I’m writing a novel, is it any good?
This is the first chapter, please tell me if you like it, hate it, any suggestions or anything at all. I know I’ve already posted this but I have changed some things and edited it. Please tell me what you think. Also, her thoughts are supposed to be in italics, but Yahoo does not have that…
The bright, warm glare of the sun-light shining in her face woke her up. The black haired, blue eyed, seventeen year-old girl sat up in her bed and rubbed both of her eyes with the heels of her hands. Another boring Monday at school in my boring life with its boring normalcy, she thought and then sighed. "I wish sometimes that life wasn’t so predictable. I want some excitement." She muttered. Adelael threw the covers off her sleep warmed body and stood up to prepare for her day, shivering when her feet made contact with the cold, bare tiled floor. She brushed her teeth and hair after getting dressed and stared at her reflection in the mirror.
She was a pretty girl, high cheekbones, a small pert nose, thin, slightly arched eyebrows, expressive, dark blue eyes and rose colored lips. Adelael continued to gaze at her reflection until her the sound of her mother’s voice drifting up the stairs broke through her thoughts. "Ade, breakfast is on the table. I have to hurry, I have an important meeting at work today and I’ll be a little late coming home tonight. There’s stuff to make yourself dinner in the refrigerator, don’t stay up too late tonight okay?" "Okay mom, I won’t. See you later, and have a nice day at work." Her mother rushed out of the front door and into the car in the drive way. Mom’s always working late these days. Adelael frowned thoughtfully. She went downstairs and sat at the table, beginning to eat.

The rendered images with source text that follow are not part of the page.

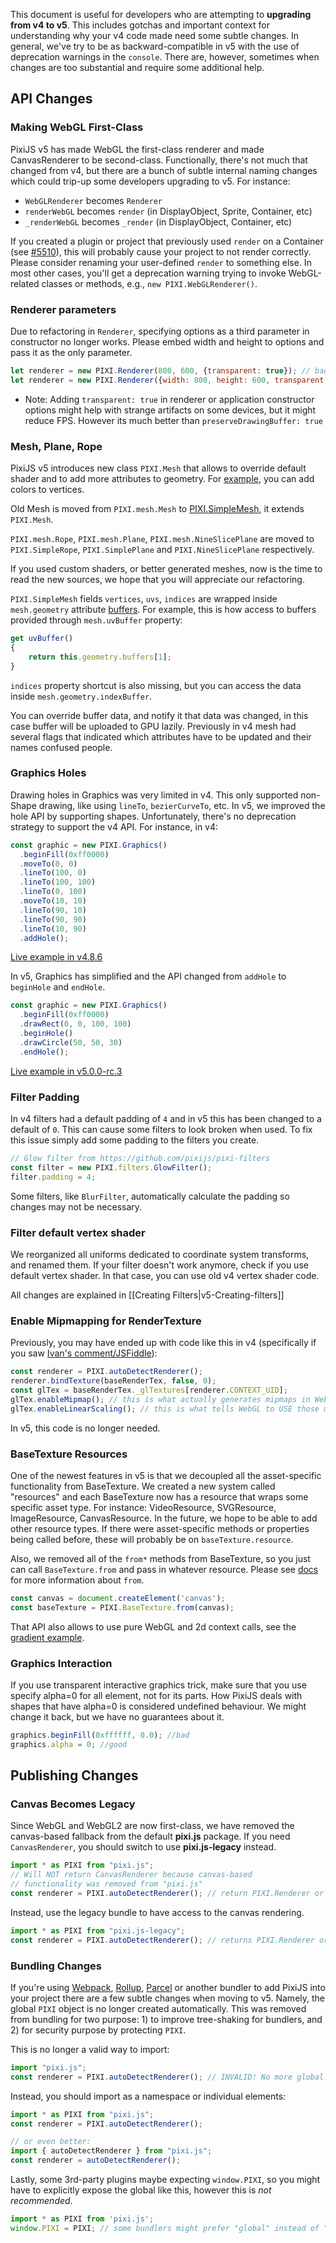 This document is useful for developers who are attempting to **upgrading from v4 to v5**. This includes gotchas and important context for understanding why your v4 code made need some subtle changes. In general, we've try to be as backward-compatible in v5 with the use of deprecation warnings in the `console`. There are, however, sometimes when changes are too substantial and require some additional help.

## API Changes

### Making WebGL First-Class

PixiJS v5 has made WebGL the first-class renderer and made CanvasRenderer to be second-class. Functionally, there's not much that changed from v4, but there are a bunch of subtle internal naming changes which could trip-up some developers upgrading to v5. For instance:

* `WebGLRenderer` becomes `Renderer`
* `renderWebGL` becomes `render` (in DisplayObject, Sprite, Container, etc)
* `_renderWebGL` becomes `_render` (in DisplayObject, Container, etc)

If you created a plugin or project that previously used `render` on a Container (see [#5510](https://github.com/pixijs/pixi.js/issues/5510)), this will probably cause your project to not render correctly. Please consider renaming your user-defined `render` to something else. In most other cases, you'll get a deprecation warning trying to invoke WebGL-related classes or methods, e.g., `new PIXI.WebGLRenderer()`.

### Renderer parameters

Due to refactoring in `Renderer`, specifying options as a third parameter in constructor no longer works. Please embed width and height to options and pass it as the only parameter.

```js
let renderer = new PIXI.Renderer(800, 600, {transparent: true}); // bad
let renderer = new PIXI.Renderer({width: 800, height: 600, transparent: true}); // good
```

* Note: Adding `transparent: true` in renderer or application constructor options might help with strange artifacts on some devices, but it might reduce FPS. However its much better than `preserveDrawingBuffer: true`

### Mesh, Plane, Rope

PixiJS v5 introduces new class `PIXI.Mesh` that allows to override default shader and to add more attributes to geometry. For [example](https://pixijs.io/examples/#/mesh/triangle-textured.js), you can add colors to vertices.

Old Mesh is moved from `PIXI.mesh.Mesh` to [PIXI.SimpleMesh](https://github.com/pixijs/pixi.js/blob/dev/packages/mesh-extras/src/SimpleMesh.js), it extends `PIXI.Mesh`.

`PIXI.mesh.Rope`, `PIXI.mesh.Plane`, `PIXI.mesh.NineSlicePlane` are moved to `PIXI.SimpleRope`, `PIXI.SimplePlane` and `PIXI.NineSlicePlane` respectively.

If you used custom shaders, or better generated meshes, now is the time to read the new sources, we hope that you will appreciate our refactoring.

`PIXI.SimpleMesh` fields `vertices`, `uvs`, `indices` are wrapped inside `mesh.geometry` attribute [buffers](https://github.com/pixijs/pixi.js/blob/dev/packages/core/src/geometry/Buffer.js). For example, this is how access to buffers provided through `mesh.uvBuffer` property: 

```js
get uvBuffer()
{
    return this.geometry.buffers[1];
}
```

`indices` property shortcut is also missing, but you can access the data inside `mesh.geometry.indexBuffer`.

You can override buffer data, and notify it that data was changed, in this case buffer will be uploaded to GPU lazily. Previously in v4 mesh had several flags that indicated which attributes have to be updated and their names confused people. 

### Graphics Holes

Drawing holes in Graphics was very limited in v4. This only supported non-Shape drawing, like using `lineTo`, `bezierCurveTo`, etc. In v5, we improved the hole API by supporting shapes. Unfortunately, there's no deprecation strategy to support the v4 API. For instance, in v4:

```js
const graphic = new PIXI.Graphics()
  .beginFill(0xff0000)
  .moveTo(0, 0)
  .lineTo(100, 0)
  .lineTo(100, 100)
  .lineTo(0, 100)
  .moveTo(10, 10)
  .lineTo(90, 10)
  .lineTo(90, 90)
  .lineTo(10, 90)
  .addHole();
```
[Live example in v4.8.6](https://pixiplayground.com/#/edit/i8LAwMn4s1oFkx2_fPt3F)

In v5, Graphics has simplified and the API changed from `addHole` to `beginHole` and `endHole`. 

```js
const graphic = new PIXI.Graphics()
  .beginFill(0xff0000)
  .drawRect(0, 0, 100, 100)
  .beginHole()
  .drawCircle(50, 50, 30)
  .endHole();
```
[Live example in v5.0.0-rc.3](https://pixiplayground.com/#/edit/TOj~yOoDPXJ2IuULzdnq8)

### Filter Padding

In v4 filters had a default padding of `4` and in v5 this has been changed to a default of `0`. This can cause some filters to look broken when used. To fix this issue simply add some padding to the filters you create. 

```js
// Glow filter from https://github.com/pixijs/pixi-filters
const filter = new PIXI.filters.GlowFilter(); 
filter.padding = 4;
```

Some filters, like `BlurFilter`, automatically calculate the padding so changes may not be necessary.

### Filter default vertex shader

We reorganized all uniforms dedicated to coordinate system transforms, and renamed them. If your filter doesn't work anymore, check if you use default vertex shader. In that case, you can use old v4 vertex shader code. 

All changes are explained in [[Creating Filters|v5-Creating-filters]]

### Enable Mipmapping for RenderTexture

Previously, you may have ended up with code like this in v4 (specifically if you saw [Ivan's comment/JSFiddle](https://github.com/pixijs/pixi.js/issues/4155#issuecomment-342471151)):
```js
const renderer = PIXI.autoDetectRenderer();
renderer.bindTexture(baseRenderTex, false, 0);
const glTex = baseRenderTex._glTextures[renderer.CONTEXT_UID];
glTex.enableMipmap(); // this is what actually generates mipmaps in WebGL
glTex.enableLinearScaling(); // this is what tells WebGL to USE those mipmaps
```

In v5, this code is no longer needed.

### BaseTexture Resources

One of the newest features in v5 is that we decoupled all the asset-specific functionality from BaseTexture. We created a new system called "resources" and each BaseTexture now has a resource that wraps some specific asset type. For instance: VideoResource, SVGResource, ImageResource, CanvasResource. In the future, we hope to be able to add other resource types. If there were asset-specific methods or properties being called before, these will probably be on `baseTexture.resource`.

Also, we removed all of the `from*` methods from BaseTexture, so you just can call `BaseTexture.from` and pass in whatever resource. Please see [docs](http://pixijs.download/dev/docs/PIXI.BaseTexture.htm) for more information about `from`.

```js
const canvas = document.createElement('canvas');
const baseTexture = PIXI.BaseTexture.from(canvas);
```

That API also allows to use pure WebGL and 2d context calls, see the [gradient example](https://pixijs.io/examples/#/textures/gradient-resource.js). 

### Graphics Interaction

If you use transparent interactive graphics trick, make sure that you use specify alpha=0 for all element, not for its parts. How PixiJS deals with shapes that have alpha=0 is considered undefined behaviour. We might change it back, but we have no guarantees about it. 

```js
graphics.beginFill(0xffffff, 0.0); //bad
graphics.alpha = 0; //good
```

## Publishing Changes

### Canvas Becomes Legacy

Since WebGL and WebGL2 are now first-class, we have removed the canvas-based fallback from the default **pixi.js** package. If you need `CanvasRenderer`, you should switch to use **pixi.js-legacy** instead.

```js
import * as PIXI from "pixi.js";
// Will NOT return CanvasRenderer because canvas-based
// functionality was removed from "pixi.js"
const renderer = PIXI.autoDetectRenderer(); // return PIXI.Renderer or throws error
```

Instead, use the legacy bundle to have access to the canvas rendering.

```js
import * as PIXI from "pixi.js-legacy";
const renderer = PIXI.autoDetectRenderer(); // returns PIXI.Renderer or PIXI.CanvasRenderer
```

### Bundling Changes

If you're using [Webpack](https://webpack.js.org/), [Rollup](https://rollupjs.org/), [Parcel](https://parceljs.org) or another bundler to add PixiJS into your project there are a few subtle changes when moving to v5. Namely, the global `PIXI` object is no longer created automatically. This was removed from bundling for two purpose: 1) to improve tree-shaking for bundlers, and 2) for security purpose by protecting `PIXI`.

This is no longer a valid way to import:

```js
import "pixi.js";
const renderer = PIXI.autoDetectRenderer(); // INVALID! No more global.PIXI!
```

Instead, you should import as a namespace or individual elements:

```js
import * as PIXI from "pixi.js";
const renderer = PIXI.autoDetectRenderer();

// or even better:
import { autoDetectRenderer } from "pixi.js";
const renderer = autoDetectRenderer();
```

Lastly, some 3rd-party plugins maybe expecting `window.PIXI`, so you might have to explicitly expose the global like this, however this is _not recommended_.

```js
import * as PIXI from 'pixi.js';
window.PIXI = PIXI; // some bundlers might prefer "global" instead of "window"
```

Adelael Black lived at home with her single mother in Perris, California. Her father had died when she was only two, her mother told her it was a car accident, leaving her mother to take care of her alone. Though it had been difficult, Adelael’s mother made sure Adelael wanted for nothing. Her mother had raised her to be a responsible young adult, one that loved learning, being honest and helping others.In all, Adelael’s life was normal. If a bit boring.

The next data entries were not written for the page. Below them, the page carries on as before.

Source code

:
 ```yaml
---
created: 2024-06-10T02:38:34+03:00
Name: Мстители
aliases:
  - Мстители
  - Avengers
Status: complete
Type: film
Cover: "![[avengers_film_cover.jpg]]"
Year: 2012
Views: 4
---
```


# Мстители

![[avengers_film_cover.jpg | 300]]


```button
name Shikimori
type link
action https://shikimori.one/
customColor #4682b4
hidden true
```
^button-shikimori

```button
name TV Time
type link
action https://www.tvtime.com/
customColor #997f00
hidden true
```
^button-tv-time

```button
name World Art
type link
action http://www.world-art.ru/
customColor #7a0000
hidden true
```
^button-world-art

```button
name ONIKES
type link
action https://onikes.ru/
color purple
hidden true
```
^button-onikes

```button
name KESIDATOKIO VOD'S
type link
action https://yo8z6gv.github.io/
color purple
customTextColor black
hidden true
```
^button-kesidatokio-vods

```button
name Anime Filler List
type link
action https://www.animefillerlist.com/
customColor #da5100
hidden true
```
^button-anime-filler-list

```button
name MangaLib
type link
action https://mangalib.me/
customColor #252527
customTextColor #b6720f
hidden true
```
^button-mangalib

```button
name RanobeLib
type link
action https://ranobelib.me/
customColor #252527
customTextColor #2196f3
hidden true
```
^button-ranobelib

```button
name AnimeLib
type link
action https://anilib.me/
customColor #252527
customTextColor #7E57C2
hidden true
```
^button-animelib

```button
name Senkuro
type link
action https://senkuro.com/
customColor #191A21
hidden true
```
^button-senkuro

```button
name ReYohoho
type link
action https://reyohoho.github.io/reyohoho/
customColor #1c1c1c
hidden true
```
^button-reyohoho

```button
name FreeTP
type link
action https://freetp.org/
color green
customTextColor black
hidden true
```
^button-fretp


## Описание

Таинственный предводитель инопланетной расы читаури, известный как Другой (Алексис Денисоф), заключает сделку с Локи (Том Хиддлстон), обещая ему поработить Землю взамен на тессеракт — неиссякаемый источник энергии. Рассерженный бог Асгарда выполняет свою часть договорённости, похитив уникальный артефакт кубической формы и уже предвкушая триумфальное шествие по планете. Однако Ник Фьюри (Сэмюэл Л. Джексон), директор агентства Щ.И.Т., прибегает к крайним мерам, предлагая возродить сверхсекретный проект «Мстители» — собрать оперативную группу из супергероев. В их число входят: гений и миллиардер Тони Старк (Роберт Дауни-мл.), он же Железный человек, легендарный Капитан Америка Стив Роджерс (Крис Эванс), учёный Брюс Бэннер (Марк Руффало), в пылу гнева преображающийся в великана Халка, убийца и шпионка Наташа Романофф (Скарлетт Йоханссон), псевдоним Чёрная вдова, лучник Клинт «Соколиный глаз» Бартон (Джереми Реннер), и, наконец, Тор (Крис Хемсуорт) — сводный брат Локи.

Adelael finished her breakfast and washed her dishes before placing them on the dish rack and then shrugging her backpack onto her shoulder. She walked out the front door and toward the blue beat-up Volkswagon she had gotten for her seventeenth birthday. As she turned the ignition on, Adelael prepared herself for another day in the world of drama and teenaged angst that was high school. After pulling into her schools parking lot and parking, Adelael got out with her backpack and began walking toward her first class.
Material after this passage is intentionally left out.